**INPUT DATA**:
════════════════
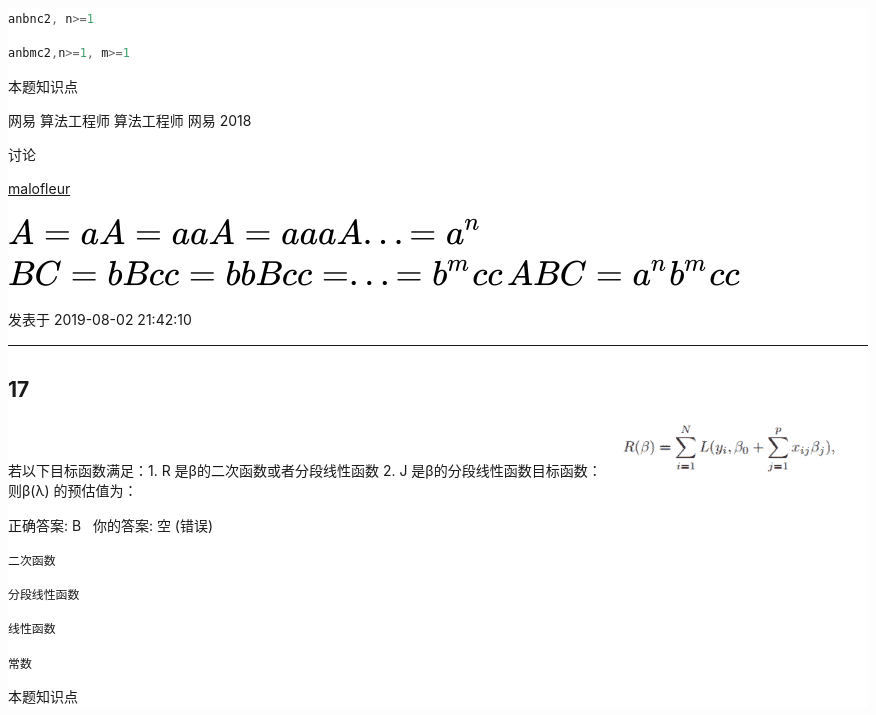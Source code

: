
 ```cpp
anbnc2, n>=1
```

```cpp
anbmc2,n>=1, m>=1
```

本题知识点

网易 算法工程师 算法工程师 网易 2018

讨论

[malofleur](https://www.nowcoder.com/profile/232267)

![](img/b531c4ee4db8fbb450c59086b8b5eeea.svg)
![](img/fa78e2cb046f341496067ff8bb3be7ca.svg)
![](img/1d720bec04283ba8fea5124b744c1052.svg)

发表于 2019-08-02 21:42:10

* * *

## 17

若以下目标函数满足：1\. R 是β的二次函数或者分段线性函数 2\. J 是β的分段线性函数目标函数：![](img/bab18c78efe3104552c25879e8c16a17.png)
则β(λ) 的预估值为：

正确答案: B   你的答案: 空 (错误)

```cpp
二次函数
```

```cpp
分段线性函数
```

```cpp
线性函数
```

```cpp
常数
```

本题知识点
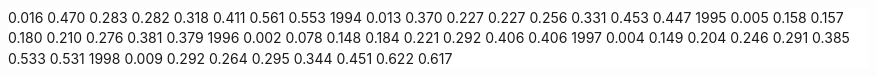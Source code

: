    <td style="text-align:right;"> 0.016 </td>
   <td style="text-align:right;"> 0.470 </td>
   <td style="text-align:right;"> 0.283 </td>
   <td style="text-align:right;"> 0.282 </td>
   <td style="text-align:right;"> 0.318 </td>
   <td style="text-align:right;"> 0.411 </td>
   <td style="text-align:right;"> 0.561 </td>
   <td style="text-align:right;"> 0.553 </td>
  </tr>
  <tr>
   <td style="text-align:left;"> 1994 </td>
   <td style="text-align:right;"> 0.013 </td>
   <td style="text-align:right;"> 0.370 </td>
   <td style="text-align:right;"> 0.227 </td>
   <td style="text-align:right;"> 0.227 </td>
   <td style="text-align:right;"> 0.256 </td>
   <td style="text-align:right;"> 0.331 </td>
   <td style="text-align:right;"> 0.453 </td>
   <td style="text-align:right;"> 0.447 </td>
  </tr>
  <tr>
   <td style="text-align:left;"> 1995 </td>
   <td style="text-align:right;"> 0.005 </td>
   <td style="text-align:right;"> 0.158 </td>
   <td style="text-align:right;"> 0.157 </td>
   <td style="text-align:right;"> 0.180 </td>
   <td style="text-align:right;"> 0.210 </td>
   <td style="text-align:right;"> 0.276 </td>
   <td style="text-align:right;"> 0.381 </td>
   <td style="text-align:right;"> 0.379 </td>
  </tr>
  <tr>
   <td style="text-align:left;"> 1996 </td>
   <td style="text-align:right;"> 0.002 </td>
   <td style="text-align:right;"> 0.078 </td>
   <td style="text-align:right;"> 0.148 </td>
   <td style="text-align:right;"> 0.184 </td>
   <td style="text-align:right;"> 0.221 </td>
   <td style="text-align:right;"> 0.292 </td>
   <td style="text-align:right;"> 0.406 </td>
   <td style="text-align:right;"> 0.406 </td>
  </tr>
  <tr>
   <td style="text-align:left;"> 1997 </td>
   <td style="text-align:right;"> 0.004 </td>
   <td style="text-align:right;"> 0.149 </td>
   <td style="text-align:right;"> 0.204 </td>
   <td style="text-align:right;"> 0.246 </td>
   <td style="text-align:right;"> 0.291 </td>
   <td style="text-align:right;"> 0.385 </td>
   <td style="text-align:right;"> 0.533 </td>
   <td style="text-align:right;"> 0.531 </td>
  </tr>
  <tr>
   <td style="text-align:left;"> 1998 </td>
   <td style="text-align:right;"> 0.009 </td>
   <td style="text-align:right;"> 0.292 </td>
   <td style="text-align:right;"> 0.264 </td>
   <td style="text-align:right;"> 0.295 </td>
   <td style="text-align:right;"> 0.344 </td>
   <td style="text-align:right;"> 0.451 </td>
   <td style="text-align:right;"> 0.622 </td>
   <td style="text-align:right;"> 0.617 </td>
  </tr>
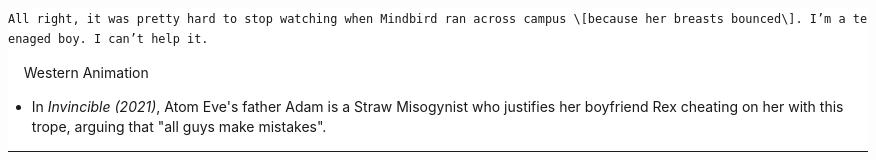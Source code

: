     All right, it was pretty hard to stop watching when Mindbird ran across campus \[because her breasts bounced\]. I’m a teenaged boy. I can’t help it.
    

    Western Animation 

-   In _Invincible (2021)_, Atom Eve's father Adam is a Straw Misogynist who justifies her boyfriend Rex cheating on her with this trope, arguing that "all guys make mistakes".

___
════════════════
**WHAT YOU WILL DO**:
Among the lines of the material, find those that hold the word "left" and copy them.

**RESPONSE**:
   <td style="text-align:left;"> 1994 </td>
   <td style="text-align:left;"> 1995 </td>
   <td style="text-align:left;"> 1996 </td>
   <td style="text-align:left;"> 1997 </td>
   <td style="text-align:left;"> 1998 </td>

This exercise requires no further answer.